Hi Pauli,
I’ve never used Finnish in ML before but I’ll try to offer some help.
If you end up training your own custom spaCy model then you may find this guide useful. It explains how to get a custom spaCy model into Rasa. I’m mentioning this because there are other packages out there that integrate with spaCy. For example there’s some BERT style models that you could have a look at (some of them, if I recall correctly, are multilingual).
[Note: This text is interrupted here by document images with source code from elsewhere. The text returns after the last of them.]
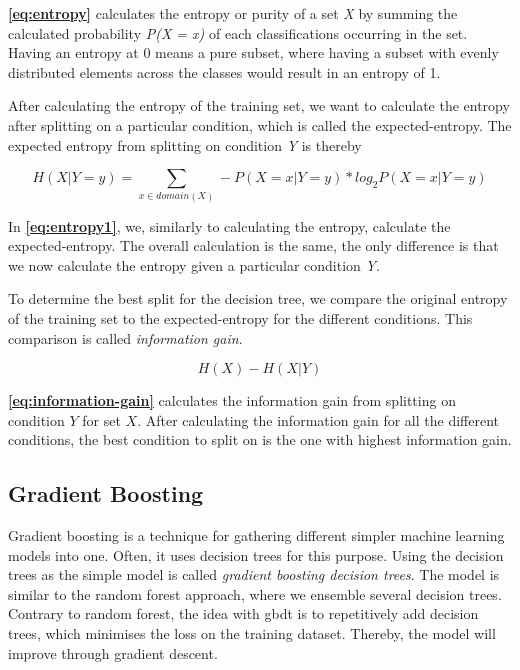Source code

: \textbf{\autoref{eq:entropy}} calculates the entropy or purity of a set \textit{X} by summing the calculated probability \textit{P(X = x)} of each classifications occurring in the set. Having an entropy at 0 means a pure subset, where having a subset with evenly distributed elements across the classes would result in an entropy of 1. 

After calculating the entropy of the training set, we want to calculate the entropy after splitting on a particular condition, which is called the expected-entropy. The expected entropy from splitting on condition \textit{Y} is thereby

\begin{equation} \label{eq:entropy1}
    H(X | Y = y) = \sum_{x \in domain(X)} - P(X = x | Y = y) * log_{2} P(X = x | Y = y)
\end{equation}

In \textbf{\autoref{eq:entropy1}}, we, similarly to calculating the entropy, calculate the expected-entropy. The overall calculation is the same, the only difference is that we now calculate the entropy given a particular condition \textit{Y}.

To determine the best split for the decision tree, we compare the original entropy of the training set to the expected-entropy for the different conditions. This comparison is called \textit{information gain}.

\begin{equation} \label{eq:information-gain}
    H(X) - H(X | Y)
\end{equation}

\textbf{\autoref{eq:information-gain}} calculates the information gain from splitting on condition $Y$ for set $X$. After calculating the information gain for all the different conditions, the best condition to split on is the one with highest information gain.

\subsection{Gradient Boosting}
Gradient boosting is a technique for gathering different simpler machine learning models into one. Often, it uses decision trees for this purpose. Using the decision trees as the simple model is called \textit{gradient boosting decision trees}. The model is similar to the random forest approach, where we ensemble several decision trees. Contrary to random forest, the idea with \gls{gbdt} is to repetitively add decision trees, which minimises the loss on the training dataset. Thereby, the model will improve through gradient descent.\cite[Chapter~12]{GradientBoosting}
This is just some background. I think for you right now there are two paths to consider.
Path 1: spaCy
There’s actually some light support for fasttext inside of spaCy! You can find a guide here. Technically you should be able to load this spaCy model into Rasa. I’ve never done this before but it should be possible.
Path 2: Custom Components
Fasttext embeddings are not natively supported inside of Rasa but I’ve written my own fasttext component for some of my own personal research. I am planning on open sourcing it at some point in time with proper tests but I’ll for the time being I’ll share the core code below. Assuming you’ve got this code in the root directory of your Rasa project in a file called fastfeatures.py
.
import typing
from typing import Any, Optional, Text, Dict, List, Type
import fasttext
import numpy as np
import os
from rasa.nlu.components import Component
from rasa.nlu.featurizers.featurizer import DenseFeaturizer
from rasa.nlu.config import RasaNLUModelConfig
from rasa.nlu.training_data import Message, TrainingData
from rasa.nlu.tokenizers.tokenizer import Tokenizer
if typing.TYPE_CHECKING:
from rasa.nlu.model import Metadata
from rasa.nlu.constants import DENSE_FEATURE_NAMES, DENSE_FEATURIZABLE_ATTRIBUTES, TEXT
class FastTextFeaturizer(DenseFeaturizer):
"""This component adds fasttext features."""
@classmethod
def required_components(cls) -> List[Type[Component]]:
return [Tokenizer]
@classmethod
def required_packages(cls) -> List[Text]:
return ["fasttext"]
defaults = {"file": None, "cache_dir": None}
language_list = None
def __init__(self, component_config: Optional[Dict[Text, Any]] = None) -> None:
super().__init__(component_config)
path = os.path.join(component_config["cache_dir"], component_config["file"])
self.model = fasttext.load_model(path)
def train(
self,
training_data: TrainingData,
config: Optional[RasaNLUModelConfig] = None,
**kwargs: Any,
) -> None:
for example in training_data.intent_examples:
for attribute in DENSE_FEATURIZABLE_ATTRIBUTES:
self.set_fasttext_features(example, attribute)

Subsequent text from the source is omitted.